**To do**: Restate the lines word for word, from the first line of the records through the line containing "[![🤗](https://". Leave out the pictures and anything after that line.
--------------------------------
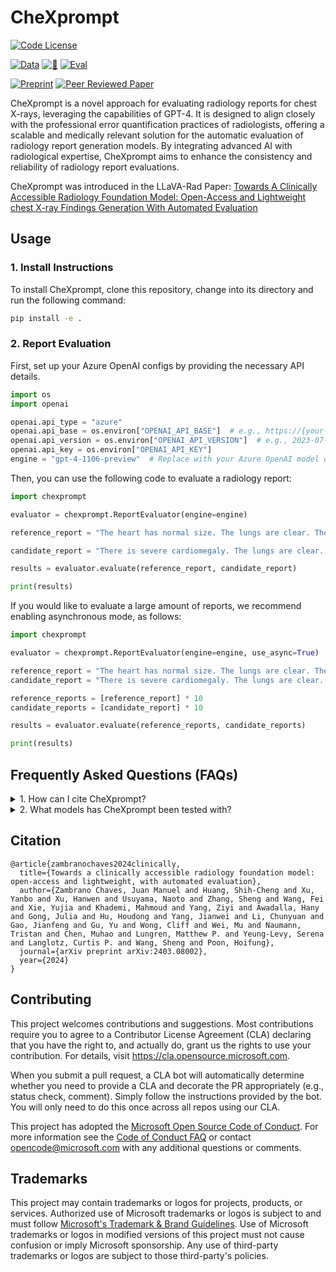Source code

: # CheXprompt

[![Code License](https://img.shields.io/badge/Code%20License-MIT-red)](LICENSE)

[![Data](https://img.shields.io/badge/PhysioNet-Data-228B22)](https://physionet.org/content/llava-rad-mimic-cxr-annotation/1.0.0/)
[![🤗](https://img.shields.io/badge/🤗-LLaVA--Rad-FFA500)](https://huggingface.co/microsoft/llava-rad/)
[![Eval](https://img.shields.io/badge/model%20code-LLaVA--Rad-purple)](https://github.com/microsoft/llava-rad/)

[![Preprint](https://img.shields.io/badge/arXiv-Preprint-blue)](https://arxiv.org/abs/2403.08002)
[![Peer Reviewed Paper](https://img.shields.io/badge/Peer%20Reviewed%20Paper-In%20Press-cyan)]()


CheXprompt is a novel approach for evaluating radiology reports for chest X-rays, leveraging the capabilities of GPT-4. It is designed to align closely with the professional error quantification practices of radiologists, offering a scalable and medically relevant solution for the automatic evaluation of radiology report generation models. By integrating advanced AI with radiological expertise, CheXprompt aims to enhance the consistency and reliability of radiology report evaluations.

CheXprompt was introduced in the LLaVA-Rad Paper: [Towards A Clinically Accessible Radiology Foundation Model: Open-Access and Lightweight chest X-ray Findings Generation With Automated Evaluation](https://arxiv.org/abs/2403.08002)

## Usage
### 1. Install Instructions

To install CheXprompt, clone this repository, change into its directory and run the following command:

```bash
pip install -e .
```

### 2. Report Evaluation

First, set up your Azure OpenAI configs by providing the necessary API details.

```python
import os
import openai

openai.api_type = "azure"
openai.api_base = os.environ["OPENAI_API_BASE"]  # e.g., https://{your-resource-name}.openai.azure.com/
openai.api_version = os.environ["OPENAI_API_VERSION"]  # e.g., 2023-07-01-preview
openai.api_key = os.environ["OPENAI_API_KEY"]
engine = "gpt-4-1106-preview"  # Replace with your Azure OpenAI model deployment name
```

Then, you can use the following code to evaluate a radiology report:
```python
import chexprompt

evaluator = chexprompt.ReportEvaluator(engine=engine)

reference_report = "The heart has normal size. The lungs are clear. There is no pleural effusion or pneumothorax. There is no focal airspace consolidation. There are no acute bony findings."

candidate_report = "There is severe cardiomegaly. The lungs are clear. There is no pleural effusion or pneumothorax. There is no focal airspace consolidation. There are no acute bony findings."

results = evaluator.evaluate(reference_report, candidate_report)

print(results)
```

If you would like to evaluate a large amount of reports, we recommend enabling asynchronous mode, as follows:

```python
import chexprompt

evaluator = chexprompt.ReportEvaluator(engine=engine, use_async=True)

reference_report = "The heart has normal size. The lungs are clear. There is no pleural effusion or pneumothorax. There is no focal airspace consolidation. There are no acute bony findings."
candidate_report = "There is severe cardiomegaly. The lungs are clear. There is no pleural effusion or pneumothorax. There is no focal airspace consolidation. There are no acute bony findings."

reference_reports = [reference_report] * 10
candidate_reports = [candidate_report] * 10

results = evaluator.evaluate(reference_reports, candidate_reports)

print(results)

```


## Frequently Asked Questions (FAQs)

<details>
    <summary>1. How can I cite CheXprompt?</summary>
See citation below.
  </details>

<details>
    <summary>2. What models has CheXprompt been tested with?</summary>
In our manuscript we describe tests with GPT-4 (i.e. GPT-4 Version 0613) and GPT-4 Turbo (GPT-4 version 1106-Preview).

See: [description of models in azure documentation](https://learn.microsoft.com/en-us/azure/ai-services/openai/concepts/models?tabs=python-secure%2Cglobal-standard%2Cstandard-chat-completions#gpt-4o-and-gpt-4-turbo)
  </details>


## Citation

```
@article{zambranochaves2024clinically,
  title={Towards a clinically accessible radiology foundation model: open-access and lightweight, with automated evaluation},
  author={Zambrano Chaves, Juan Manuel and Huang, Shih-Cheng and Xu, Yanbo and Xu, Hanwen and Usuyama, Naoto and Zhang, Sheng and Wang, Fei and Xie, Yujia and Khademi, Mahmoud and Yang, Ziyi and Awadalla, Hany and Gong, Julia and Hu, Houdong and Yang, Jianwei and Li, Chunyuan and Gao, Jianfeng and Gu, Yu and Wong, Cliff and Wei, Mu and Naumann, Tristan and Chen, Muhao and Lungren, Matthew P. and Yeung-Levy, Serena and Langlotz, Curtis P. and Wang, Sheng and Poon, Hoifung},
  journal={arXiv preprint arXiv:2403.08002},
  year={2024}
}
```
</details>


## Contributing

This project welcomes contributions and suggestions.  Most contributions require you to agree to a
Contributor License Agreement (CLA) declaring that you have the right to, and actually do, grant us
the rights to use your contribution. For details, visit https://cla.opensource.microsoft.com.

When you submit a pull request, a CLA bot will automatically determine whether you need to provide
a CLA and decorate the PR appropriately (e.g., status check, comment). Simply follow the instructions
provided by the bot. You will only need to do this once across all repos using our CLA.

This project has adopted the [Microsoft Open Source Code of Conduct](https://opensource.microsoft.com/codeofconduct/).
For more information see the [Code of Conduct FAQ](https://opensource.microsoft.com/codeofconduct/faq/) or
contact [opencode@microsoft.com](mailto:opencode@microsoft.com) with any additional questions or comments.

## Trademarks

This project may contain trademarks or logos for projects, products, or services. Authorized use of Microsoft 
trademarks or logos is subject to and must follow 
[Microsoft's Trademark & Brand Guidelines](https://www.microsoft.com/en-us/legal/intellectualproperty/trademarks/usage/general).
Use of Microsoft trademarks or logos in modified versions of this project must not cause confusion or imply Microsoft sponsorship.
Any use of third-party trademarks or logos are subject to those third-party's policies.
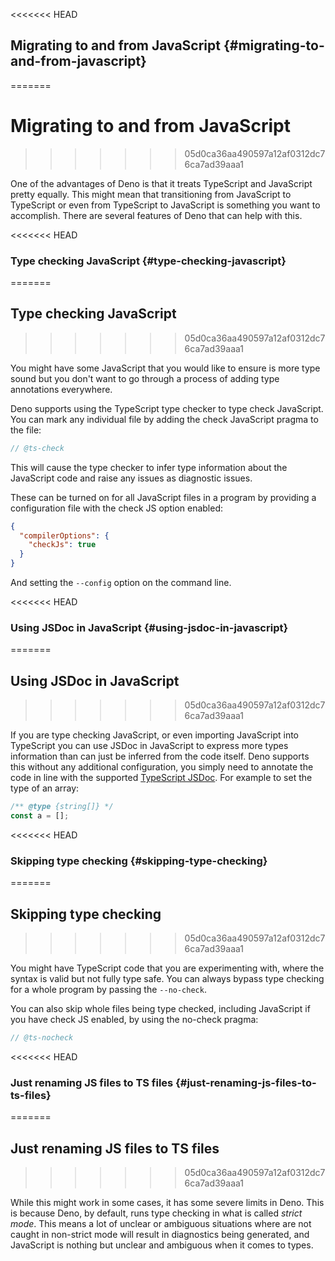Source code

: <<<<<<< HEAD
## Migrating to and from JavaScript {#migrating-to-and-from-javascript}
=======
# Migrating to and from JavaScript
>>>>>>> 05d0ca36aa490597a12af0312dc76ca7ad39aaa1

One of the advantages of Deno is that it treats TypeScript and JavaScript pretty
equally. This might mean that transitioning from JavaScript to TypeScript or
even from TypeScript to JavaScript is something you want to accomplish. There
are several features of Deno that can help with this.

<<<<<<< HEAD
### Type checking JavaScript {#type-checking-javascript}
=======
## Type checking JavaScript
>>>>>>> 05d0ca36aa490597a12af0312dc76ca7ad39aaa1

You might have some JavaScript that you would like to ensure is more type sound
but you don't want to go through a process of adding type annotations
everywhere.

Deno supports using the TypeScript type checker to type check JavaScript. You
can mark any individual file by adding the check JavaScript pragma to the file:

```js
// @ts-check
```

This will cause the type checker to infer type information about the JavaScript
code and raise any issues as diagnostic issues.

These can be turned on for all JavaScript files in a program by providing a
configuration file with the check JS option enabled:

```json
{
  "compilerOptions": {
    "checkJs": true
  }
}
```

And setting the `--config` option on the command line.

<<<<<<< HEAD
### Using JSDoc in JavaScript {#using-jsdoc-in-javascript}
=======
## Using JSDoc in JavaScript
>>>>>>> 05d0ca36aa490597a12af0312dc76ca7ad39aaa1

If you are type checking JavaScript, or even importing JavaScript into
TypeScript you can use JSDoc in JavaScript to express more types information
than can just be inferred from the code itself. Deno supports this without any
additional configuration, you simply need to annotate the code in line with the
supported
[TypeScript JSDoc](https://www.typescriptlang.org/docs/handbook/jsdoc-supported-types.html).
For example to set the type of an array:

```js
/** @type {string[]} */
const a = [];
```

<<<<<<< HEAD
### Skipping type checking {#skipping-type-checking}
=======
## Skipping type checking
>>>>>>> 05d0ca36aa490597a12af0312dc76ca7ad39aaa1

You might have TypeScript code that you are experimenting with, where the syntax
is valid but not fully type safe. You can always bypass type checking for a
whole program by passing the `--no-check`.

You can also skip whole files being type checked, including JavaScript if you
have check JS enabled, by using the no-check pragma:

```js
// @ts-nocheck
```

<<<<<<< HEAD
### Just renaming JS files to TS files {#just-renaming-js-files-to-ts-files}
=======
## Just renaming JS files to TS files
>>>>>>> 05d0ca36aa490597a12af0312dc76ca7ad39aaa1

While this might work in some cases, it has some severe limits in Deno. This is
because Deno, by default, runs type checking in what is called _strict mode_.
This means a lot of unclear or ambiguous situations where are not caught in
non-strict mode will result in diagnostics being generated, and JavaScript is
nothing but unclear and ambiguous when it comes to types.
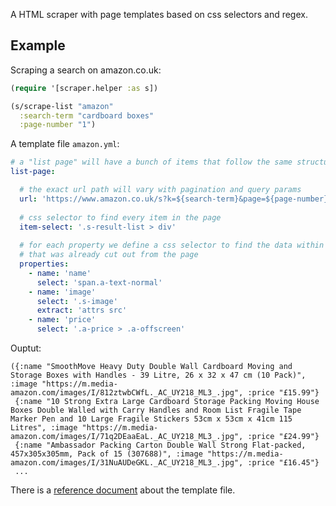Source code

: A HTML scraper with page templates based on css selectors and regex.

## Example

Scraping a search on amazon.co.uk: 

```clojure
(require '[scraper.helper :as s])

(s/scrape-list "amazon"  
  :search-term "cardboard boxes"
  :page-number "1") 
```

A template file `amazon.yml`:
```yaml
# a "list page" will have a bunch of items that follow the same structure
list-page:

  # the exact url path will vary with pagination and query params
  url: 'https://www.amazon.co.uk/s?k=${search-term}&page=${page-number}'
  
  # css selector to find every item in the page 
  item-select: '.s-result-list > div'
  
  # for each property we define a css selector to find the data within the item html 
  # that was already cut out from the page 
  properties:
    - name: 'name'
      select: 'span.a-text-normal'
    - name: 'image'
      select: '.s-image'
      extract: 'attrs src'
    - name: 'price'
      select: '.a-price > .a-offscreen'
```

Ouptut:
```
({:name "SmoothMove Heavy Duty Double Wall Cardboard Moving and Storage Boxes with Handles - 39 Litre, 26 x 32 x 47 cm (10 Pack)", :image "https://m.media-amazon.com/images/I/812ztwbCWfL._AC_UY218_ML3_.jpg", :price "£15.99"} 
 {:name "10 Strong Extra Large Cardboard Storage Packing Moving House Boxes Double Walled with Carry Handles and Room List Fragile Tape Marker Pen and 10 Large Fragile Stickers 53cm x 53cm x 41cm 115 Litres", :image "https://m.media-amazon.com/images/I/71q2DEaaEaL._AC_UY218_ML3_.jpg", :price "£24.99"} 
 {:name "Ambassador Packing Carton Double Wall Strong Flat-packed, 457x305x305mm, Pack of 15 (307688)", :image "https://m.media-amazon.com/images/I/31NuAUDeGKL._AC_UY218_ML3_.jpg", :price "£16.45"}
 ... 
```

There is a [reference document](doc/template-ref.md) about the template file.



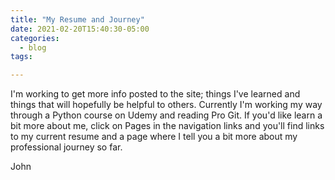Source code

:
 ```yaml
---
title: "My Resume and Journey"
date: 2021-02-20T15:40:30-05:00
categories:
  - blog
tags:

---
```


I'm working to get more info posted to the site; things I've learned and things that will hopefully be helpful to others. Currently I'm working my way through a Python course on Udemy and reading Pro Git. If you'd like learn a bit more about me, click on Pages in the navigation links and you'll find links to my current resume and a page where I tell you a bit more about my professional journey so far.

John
--------------------------------
**Result**:
Source code

: # CheXprompt

[![Code License](https://img.shields.io/badge/Code%20License-MIT-red)](LICENSE)

[![Data](https://img.shields.io/badge/PhysioNet-Data-228B22)](https://physionet.org/content/llava-rad-mimic-cxr-annotation/1.0.0/)
[![🤗](https://img.shields.io/badge/🤗-LLaVA--Rad-FFA500)](https://huggingface.co/microsoft/llava-rad/)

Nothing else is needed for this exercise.